As president, Rivlin has made amends with Reform leaders. Rabbi Rick Jacobs, president of the Union for Reform Judaism, said he met with Rivlin in Jerusalem early on in his presidency, but left feeling uncertain as to whether the president would shift his position. When Jacobs returned to the United States he received a phone call from Rivlin, who referred to him first as “Rabbi” and then as “Rav,” a title of deep respect in Israel. “I was skeptical and I was unsure,” Jacobs said. “I am now convinced that he has not just a verbal commitment, but a genuine commitment to lead on behalf of Israel and to be a force for unity and inclusion in the Jewish world. We are not just talking about cooperating. It is happening. It is real.”

Anat Hoffman, co-founder of Women of the Wall and a leader in Israel’s Reform movement, said she believes that Rivlin will come around to her cause as well. “If everyone acted like the president, we would be in a different place,” she said. “I can’t believe I am saying so many positive things about a Likudnik. But yes, he is the right man in the right place these days.”

Rivlin hasn’t shifted his attitude on Palestinian nationalism. As speaker, he broke with Knesset custom of political neutrality and vociferously opposed the Gaza disengagement. In 2010 he declared the two-state solution dead, saying that he would rather accept Palestinians as Israeli citizens in a Jewish state than partition the land.

According to Saranga, Rivlin’s view is based in part on the notion that Palestinians are not ready to accept a “state minus,” without an army or an airport. “He believes that in the future, after building confidence between the two nations, the Israelis and Palestinians will define which kinds of solutions they want to see,” Saranga said.

For instance, Rivlin called the city Rawabi — the first modern Palestinian municipality in the West Bank — a “clear Israeli and Zionist interest.” Up until recently, Israel had denied a water permit to the city.

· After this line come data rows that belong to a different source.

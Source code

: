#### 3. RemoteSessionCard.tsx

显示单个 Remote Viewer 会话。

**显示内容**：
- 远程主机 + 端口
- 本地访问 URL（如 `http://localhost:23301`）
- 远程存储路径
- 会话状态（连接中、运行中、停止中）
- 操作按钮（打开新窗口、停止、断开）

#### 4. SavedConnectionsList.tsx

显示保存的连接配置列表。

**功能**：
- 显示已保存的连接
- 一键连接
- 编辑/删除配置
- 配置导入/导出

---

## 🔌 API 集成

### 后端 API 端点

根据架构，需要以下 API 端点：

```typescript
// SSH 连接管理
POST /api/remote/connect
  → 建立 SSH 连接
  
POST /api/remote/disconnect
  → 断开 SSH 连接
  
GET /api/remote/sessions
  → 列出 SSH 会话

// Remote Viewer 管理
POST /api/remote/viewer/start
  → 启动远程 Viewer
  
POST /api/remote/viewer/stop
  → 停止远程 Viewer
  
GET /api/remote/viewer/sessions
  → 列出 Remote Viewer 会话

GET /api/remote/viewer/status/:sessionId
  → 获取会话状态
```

But Rivlin is also a staunch settler advocate. On a recent visit to Hebron, a West Bank flashpoint that Palestinians claim as part of their future state, Rivlin said that settlers should dialogue with the Palestinians. Several of Rivlin’s ancestors lived in the city. “Such actions do not hurt or hinder our right to Hebron, a right that was bought during the days of the patriarchs and stands strong to this day.”

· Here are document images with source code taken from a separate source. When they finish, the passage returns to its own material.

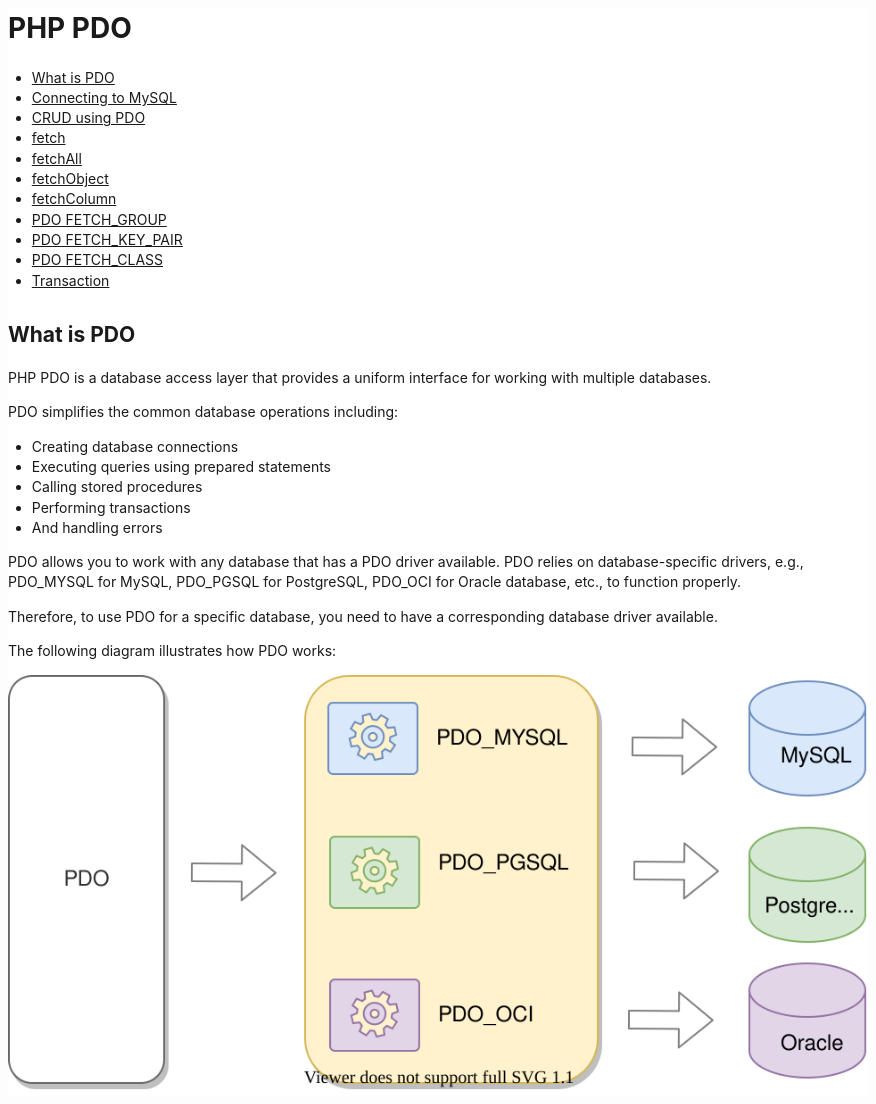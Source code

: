 # PHP PDO

 - [What is PDO](https://github.com/gitmag-group-admin/php-pdo/blob/main/README.md#what-is-pdo)
 - [Connecting to MySQL](https://github.com/gitmag-group-admin/php-pdo/blob/main/README.md#connecting-to-mysql)
 - [CRUD using PDO](https://github.com/gitmag-group-admin/php-pdo/blob/main/README.md#crud-using-pdo)
- [fetch](https://github.com/gitmag-group-admin/php-pdo/blob/main/README.md#fetch)
- [fetchAll](https://github.com/gitmag-group-admin/php-pdo/blob/main/README.md#fetchall)
- [fetchObject](https://github.com/gitmag-group-admin/php-pdo/blob/main/README.md#fetchobject)
- [fetchColumn](https://github.com/gitmag-group-admin/php-pdo/blob/main/README.md#fetchcolumn)
- [PDO FETCH_GROUP](https://github.com/gitmag-group-admin/php-pdo/blob/main/README.md#pdo-fetch_group)
- [PDO FETCH_KEY_PAIR](PDO%20FETCH_KEY_PAIR)
- [PDO FETCH_CLASS](https://github.com/gitmag-group-admin/php-pdo/blob/main/README.md#pdo-fetch_class)
- [Transaction](https://github.com/gitmag-group-admin/php-pdo/blob/main/README.md#php-pdo-transaction)

## What is PDO
PHP PDO is a database access layer that provides a uniform interface for working with multiple databases.

PDO simplifies the common database operations including:

-   Creating database connections
-   Executing queries using prepared statements
-   Calling stored procedures
-   Performing transactions
-   And handling errors

PDO allows you to work with any database that has a PDO driver available. PDO relies on database-specific drivers, e.g., PDO_MYSQL for MySQL, PDO_PGSQL for PostgreSQL, PDO_OCI for Oracle database, etc., to function properly.

Therefore, to use PDO for a specific database, you need to have a corresponding database driver available.

The following diagram illustrates how PDO works:

![enter image description here](https://raw.githubusercontent.com/gitmag-group-admin/php-pdo/d9c7bea6ffc657a9ebb1de37ff33f8625dc70d6b/image/php-pdo.svg)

Jafar Farah, of the Mossawa Advocacy Center for Arab Citizens in Israel said that Israeli Arabs are appreciative of Rivlin’s outreach, but that they hold deep concerns about his approach to the Israeli-Palestinian conflict.

“President Rivlin’s declarations on racism, Price Tag attacks and the killing of Arab citizens and his visit to the family of the victim in Rahat, gained him credibility in the Arab society,” he said in an email to the Forward. “Still his position on the two state solution and peace-building has let the people hesitate in supporting him publicly.”

But Baker Awawdy, head of the Galilee Society, an Arab Israeli group focused on health and environment, felt that Rivlin was being realistic about the two state solution’s prospects given Israel’s settlement program. “He sees that the two state solution is not good enough but he doesn’t provide other options,” he said.

Rivlin has received an online backlash from the right. Activists created a poster of his head wrapped in a keffiyeh, the Palestinian national scarf. His Facebook page was also filled with vitriolic comments; he read them out loud at his first address to the Israeli Parliament, as a way to “hold a mirror” to Israeli society, Saranga said. One of Rivlin’s most quoted lines is from an October address to the Israeli Academy of Sciences and Humanities: “Israel is a sick society, and we must treat the disease.”

Dan Meridor a childhood friend and former Likud Knesset member, is not surprised by Rivlin’s dual identity as a hard-right civil rights crusader. “He is what I always thought he would be,” he said. “People on the right wing, so to speak, ‘cannot be human.’ But he is very human.”

Now, Rivlin is faced with a task that some might call super-human: choosing the prime minister who can create a functioning government out of Israel’s electoral mess.